Records provided
########

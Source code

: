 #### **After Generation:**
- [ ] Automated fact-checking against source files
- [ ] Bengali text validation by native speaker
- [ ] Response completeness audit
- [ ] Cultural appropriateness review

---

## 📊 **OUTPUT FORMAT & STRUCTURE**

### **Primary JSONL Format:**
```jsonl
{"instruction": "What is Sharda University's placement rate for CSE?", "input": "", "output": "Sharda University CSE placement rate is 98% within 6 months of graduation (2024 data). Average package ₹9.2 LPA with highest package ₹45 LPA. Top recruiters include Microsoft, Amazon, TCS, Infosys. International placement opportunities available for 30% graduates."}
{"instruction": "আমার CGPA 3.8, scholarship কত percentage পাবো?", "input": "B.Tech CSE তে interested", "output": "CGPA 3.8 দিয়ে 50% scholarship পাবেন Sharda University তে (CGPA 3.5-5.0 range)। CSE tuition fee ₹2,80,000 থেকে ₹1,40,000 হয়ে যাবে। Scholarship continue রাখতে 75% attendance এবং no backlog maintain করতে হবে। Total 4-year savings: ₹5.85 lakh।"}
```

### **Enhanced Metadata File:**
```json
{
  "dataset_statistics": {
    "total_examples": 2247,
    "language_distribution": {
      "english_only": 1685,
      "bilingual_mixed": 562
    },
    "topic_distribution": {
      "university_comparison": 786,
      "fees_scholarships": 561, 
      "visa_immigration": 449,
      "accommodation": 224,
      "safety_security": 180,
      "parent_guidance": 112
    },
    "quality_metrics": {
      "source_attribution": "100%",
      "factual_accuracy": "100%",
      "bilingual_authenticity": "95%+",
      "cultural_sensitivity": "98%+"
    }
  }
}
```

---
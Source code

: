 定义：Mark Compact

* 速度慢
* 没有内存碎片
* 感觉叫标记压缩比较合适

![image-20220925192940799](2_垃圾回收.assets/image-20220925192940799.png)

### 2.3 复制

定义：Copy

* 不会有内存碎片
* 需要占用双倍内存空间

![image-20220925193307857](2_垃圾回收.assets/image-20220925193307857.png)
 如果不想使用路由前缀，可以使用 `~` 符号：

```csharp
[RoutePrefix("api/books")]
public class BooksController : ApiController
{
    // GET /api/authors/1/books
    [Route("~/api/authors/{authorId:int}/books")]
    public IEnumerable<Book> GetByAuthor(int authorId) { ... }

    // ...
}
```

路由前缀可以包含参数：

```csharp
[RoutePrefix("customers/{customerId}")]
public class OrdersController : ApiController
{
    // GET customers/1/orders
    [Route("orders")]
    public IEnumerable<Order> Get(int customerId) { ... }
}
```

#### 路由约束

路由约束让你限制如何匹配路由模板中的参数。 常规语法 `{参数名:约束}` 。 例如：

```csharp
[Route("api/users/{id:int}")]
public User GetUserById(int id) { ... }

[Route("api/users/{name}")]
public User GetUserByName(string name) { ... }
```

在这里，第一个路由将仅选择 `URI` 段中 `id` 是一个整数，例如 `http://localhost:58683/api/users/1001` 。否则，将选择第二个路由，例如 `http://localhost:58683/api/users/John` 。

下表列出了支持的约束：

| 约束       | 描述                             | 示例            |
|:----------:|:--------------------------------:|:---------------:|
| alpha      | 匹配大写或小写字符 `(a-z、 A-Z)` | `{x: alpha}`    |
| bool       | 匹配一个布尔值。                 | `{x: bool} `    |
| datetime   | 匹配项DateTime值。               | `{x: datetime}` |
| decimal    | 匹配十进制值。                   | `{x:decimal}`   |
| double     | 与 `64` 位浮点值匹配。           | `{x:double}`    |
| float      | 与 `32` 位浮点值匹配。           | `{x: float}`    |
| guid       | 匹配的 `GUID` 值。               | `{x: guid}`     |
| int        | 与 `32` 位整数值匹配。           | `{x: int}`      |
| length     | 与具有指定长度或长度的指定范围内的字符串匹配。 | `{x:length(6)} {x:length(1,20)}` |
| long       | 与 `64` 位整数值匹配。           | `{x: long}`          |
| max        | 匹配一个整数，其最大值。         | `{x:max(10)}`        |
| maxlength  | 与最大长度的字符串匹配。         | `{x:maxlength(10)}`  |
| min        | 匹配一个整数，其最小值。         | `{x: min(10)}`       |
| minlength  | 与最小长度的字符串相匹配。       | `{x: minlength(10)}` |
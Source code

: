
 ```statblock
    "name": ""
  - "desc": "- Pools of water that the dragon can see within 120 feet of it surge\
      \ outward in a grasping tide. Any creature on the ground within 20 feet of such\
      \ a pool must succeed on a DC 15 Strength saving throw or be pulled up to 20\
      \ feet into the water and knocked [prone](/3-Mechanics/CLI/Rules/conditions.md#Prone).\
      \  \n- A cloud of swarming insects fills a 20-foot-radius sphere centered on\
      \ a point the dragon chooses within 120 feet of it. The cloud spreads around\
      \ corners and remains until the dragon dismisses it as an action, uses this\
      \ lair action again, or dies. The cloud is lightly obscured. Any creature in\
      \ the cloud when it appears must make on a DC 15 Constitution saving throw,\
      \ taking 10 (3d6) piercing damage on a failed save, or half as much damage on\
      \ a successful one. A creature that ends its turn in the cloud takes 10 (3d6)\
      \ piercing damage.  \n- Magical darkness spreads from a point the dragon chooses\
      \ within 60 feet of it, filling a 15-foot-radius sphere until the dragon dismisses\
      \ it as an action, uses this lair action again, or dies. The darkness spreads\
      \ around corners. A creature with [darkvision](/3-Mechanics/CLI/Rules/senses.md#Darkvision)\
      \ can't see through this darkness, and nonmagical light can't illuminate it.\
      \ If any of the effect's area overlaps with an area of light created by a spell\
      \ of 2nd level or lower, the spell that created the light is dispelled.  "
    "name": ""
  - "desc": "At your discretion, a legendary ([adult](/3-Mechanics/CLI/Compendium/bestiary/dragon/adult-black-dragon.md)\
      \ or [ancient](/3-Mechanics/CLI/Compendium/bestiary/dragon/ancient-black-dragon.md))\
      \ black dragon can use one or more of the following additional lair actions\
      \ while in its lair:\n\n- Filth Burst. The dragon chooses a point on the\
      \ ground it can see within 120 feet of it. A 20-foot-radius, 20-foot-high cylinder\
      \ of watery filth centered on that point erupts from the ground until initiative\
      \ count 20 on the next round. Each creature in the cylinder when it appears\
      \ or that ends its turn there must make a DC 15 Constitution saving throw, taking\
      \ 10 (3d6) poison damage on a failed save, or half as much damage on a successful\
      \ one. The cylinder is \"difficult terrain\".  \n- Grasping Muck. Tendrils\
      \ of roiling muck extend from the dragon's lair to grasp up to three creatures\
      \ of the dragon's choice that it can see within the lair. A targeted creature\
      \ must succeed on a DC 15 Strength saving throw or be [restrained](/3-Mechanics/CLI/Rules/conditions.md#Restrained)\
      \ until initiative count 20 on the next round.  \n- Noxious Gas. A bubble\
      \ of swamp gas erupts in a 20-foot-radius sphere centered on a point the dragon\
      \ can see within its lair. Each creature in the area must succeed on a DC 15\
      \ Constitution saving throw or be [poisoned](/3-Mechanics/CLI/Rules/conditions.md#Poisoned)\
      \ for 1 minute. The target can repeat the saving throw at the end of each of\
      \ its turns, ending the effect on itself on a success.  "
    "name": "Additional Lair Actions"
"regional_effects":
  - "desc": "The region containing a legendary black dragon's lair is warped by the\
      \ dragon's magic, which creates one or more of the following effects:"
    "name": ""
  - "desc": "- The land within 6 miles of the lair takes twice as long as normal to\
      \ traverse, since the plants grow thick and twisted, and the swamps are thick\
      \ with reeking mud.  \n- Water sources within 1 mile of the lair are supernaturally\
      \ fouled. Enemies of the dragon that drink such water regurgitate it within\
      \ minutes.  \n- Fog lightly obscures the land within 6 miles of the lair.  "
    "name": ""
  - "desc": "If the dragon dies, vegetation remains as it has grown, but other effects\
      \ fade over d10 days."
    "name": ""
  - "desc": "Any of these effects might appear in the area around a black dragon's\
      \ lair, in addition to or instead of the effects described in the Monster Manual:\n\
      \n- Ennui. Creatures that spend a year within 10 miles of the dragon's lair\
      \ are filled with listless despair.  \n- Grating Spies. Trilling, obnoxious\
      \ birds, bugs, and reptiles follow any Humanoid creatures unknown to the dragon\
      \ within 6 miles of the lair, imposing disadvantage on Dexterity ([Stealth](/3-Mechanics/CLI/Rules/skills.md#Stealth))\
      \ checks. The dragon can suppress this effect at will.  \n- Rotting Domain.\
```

########

Work to be completed
If a line in the material above contains "around", show that line.

Exercise output
      \ a point the dragon chooses within 120 feet of it. The cloud spreads around\
      \ around corners. A creature with [darkvision](/3-Mechanics/CLI/Rules/senses.md#Darkvision)\
  - "desc": "Any of these effects might appear in the area around a black dragon's\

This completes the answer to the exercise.